The first results from the Ortles ice cores were recently presented at the international paleoclimatology conference IPICS 2012 (International Partnerships in Ice Core Science) in Marseille, France. The cores were drilled last year under the auspices of the international “Ortles Project”.
The “Ortles Project” is an international research project coordinated by the Byrd Polar Research Center, Ohio State University and the autonomous province of Bolzano. The research is funded by the National Science Foundation and includes scientific collaboration with IDPA-CNR Venice, The University of Innsbruck, The University of Bern, The Russian Academy of Sciences, The University of Padova (TeSAF), the geological survey of the province of Bolzano, the University of Pavia, Waterstones srl, and the remote sensing group at EURAC in Bolzano.
The research scope uses a series of Ortles ice cores drilled to bedrock as an archive of past climate conditions affecting the Eastern Alps. “The ice core study is accompanied by monitoring the Ortles ice cap as a strategic observatory of climate change affecting high altitude sites, with particular attention to the physical variations in the ice mass and permafrost extent,” explains Roberto Dinale from the provincial hydrological office.
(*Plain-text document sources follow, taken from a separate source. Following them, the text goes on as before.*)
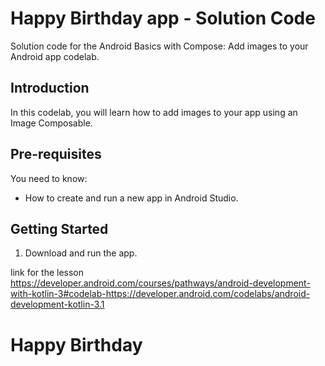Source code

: Happy Birthday app - Solution Code
==============================================

Solution code for the Android Basics with Compose: Add images to your Android app codelab.

Introduction
------------
In this codelab, you will learn how to add images to your app using an Image Composable.

Pre-requisites
--------------

You need to know:
- How to create and run a new app in Android Studio.

Getting Started
---------------

1. Download and run the app.


link for the lesson
https://developer.android.com/courses/pathways/android-development-with-kotlin-3#codelab-https://developer.android.com/codelabs/android-development-kotlin-3.1  
# Happy Birthday
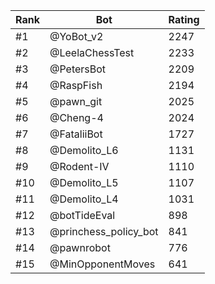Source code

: Rank|Bot|Rating
---|---|---
#1|@YoBot_v2|2247
#2|@LeelaChessTest|2233
#3|@PetersBot|2209
#4|@RaspFish|2194
#5|@pawn_git|2025
#6|@Cheng-4|2024
#7|@FataliiBot|1727
#8|@Demolito_L6|1131
#9|@Rodent-IV|1110
#10|@Demolito_L5|1107
#11|@Demolito_L4|1031
#12|@botTideEval|898
#13|@princhess_policy_bot|841
#14|@pawnrobot|776
#15|@MinOpponentMoves|641
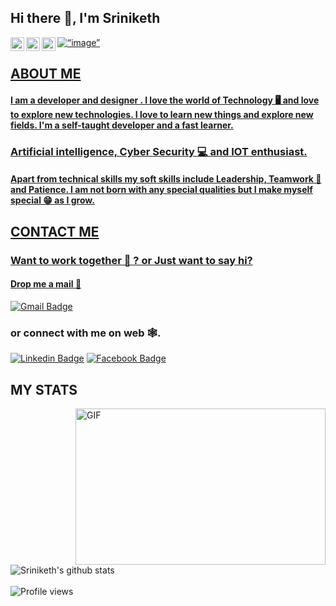 
## Hi there 👋, I'm Sriniketh

<a href="https://www.facebook.com/sriniketh28/" target="_blank">
  <img align="left" alt="Sriniketh Muppaneni's Facebook" width="22px" src="https://cdn.jsdelivr.net/npm/simple-icons@v3/icons/facebook.svg" />
</a>
<a href="https://www.linkedin.com/in/sriniketh-muppaneni-8b0b3417b/" target="_blank">
  <img align="left" alt="Sriniketh Muppaneni's Linkdein" width="22px" src="https://cdn.jsdelivr.net/npm/simple-icons@v3/icons/linkedin.svg" />
</a>
<a href="https://medium.com/@sriniketh28" target="_blank">
  <img align="left" alt="Sriniketh Muppaneni's Medium" width="22px" src="https://cdn.jsdelivr.net/npm/simple-icons@v3/icons/medium.svg" />

<img align=“center” src="https://i.postimg.cc/Bbmg0Csx/github.png" alt=“image” width=“100%”/>

## ABOUT ME 

#### I am a developer and designer . I love the world of Technology 🖥 and love to explore new technologies. I love to learn new things and explore new fields. I'm a self-taught developer and a fast learner.

### Artificial intelligence, Cyber Security 💻 and IOT enthusiast.

#### Apart from technical skills my soft skills include Leadership, Teamwork 🤝 and Patience. I am not born with any special qualities but I make myself special 😁 as I grow.

## CONTACT ME

### Want to work together 🤝 ? or Just want to say hi? 

#### Drop me a mail 📩 
[![Gmail Badge](https://img.shields.io/badge/-sriniketh28@gmail.com-c14438?style=flat-square&logo=Gmail&logoColor=white&link=mailto:sriniketh@gmail.com)](mailto:sriniketh28@gmail.com) 
### or connect with me on web 🕸.
[![Linkedin Badge](https://img.shields.io/badge/SrinikethMuppaneni-blue?style=flat-square&logo=Linkedin&logoColor=white&link=https://www.linkedin.com/in/sriniketh-muppaneni-8b0b3417b/)](https://www.linkedin.com/in/sriniketh-muppaneni-8b0b3417b/)
[![Facebook Badge](https://img.shields.io/badge/SriNiketh-3A549E?style=flat-square&logo=Facebook&logoColor=white&link=https://www.facebook.com/sriniketh28/)](https://www.facebook.com/sriniketh28/)

## MY STATS

<img align="right" height="250" width="400" alt="GIF" src="https://miro.medium.com/max/1360/1*IRGHmiGsa16stedQvIaZfw.gif" />


![Sriniketh's github stats](https://github-readme-stats.vercel.app/api?username=sriniketh28&show_icons=true&theme=highcontrast)
<br>
<br>
![Profile views](https://gpvc.arturio.dev/sriniketh28)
Although melting has affected the surface of the Ortles glaciers during recent summers, deeper glacial ice has conserved an annual archive of past atmospheric chemistry. The analyses, coordinated by Paolo Gabrielli of the Byrd Polar Research Center, Ohio State University, demonstrate that the ice from a depth of 41 m demonstrate characteristic radioisotope layers resulting from atmospheric nuclear testing in 1963. This marker is identifiable in ice cores from Antartica to Greenland, and is a frequently used stratigraphic marker for dating ice cores. “Along these lines, we also extracted a pine needle at 74 m depth that has been transported by wind to these high altitudes in the past, which allowed us to carbon-14 date the basal Ortles ice to a date of approximately 2664 years before present, which corresponds with the second Iron Age,” explains Dr. Gabrielli.
“These first results”, explains Hanspeter Staffler, director of the civil and fire protection of the province of Bolzano, “ are encouraging as they verify that we were able to recover this important archive of climate and environmental information before they were compromised by melting caused by the increased summer temperatures over the past 30 years”. Ongoing and future analyses will provide more precise climatic indications over the time period encompassed by the Ortles ice cores.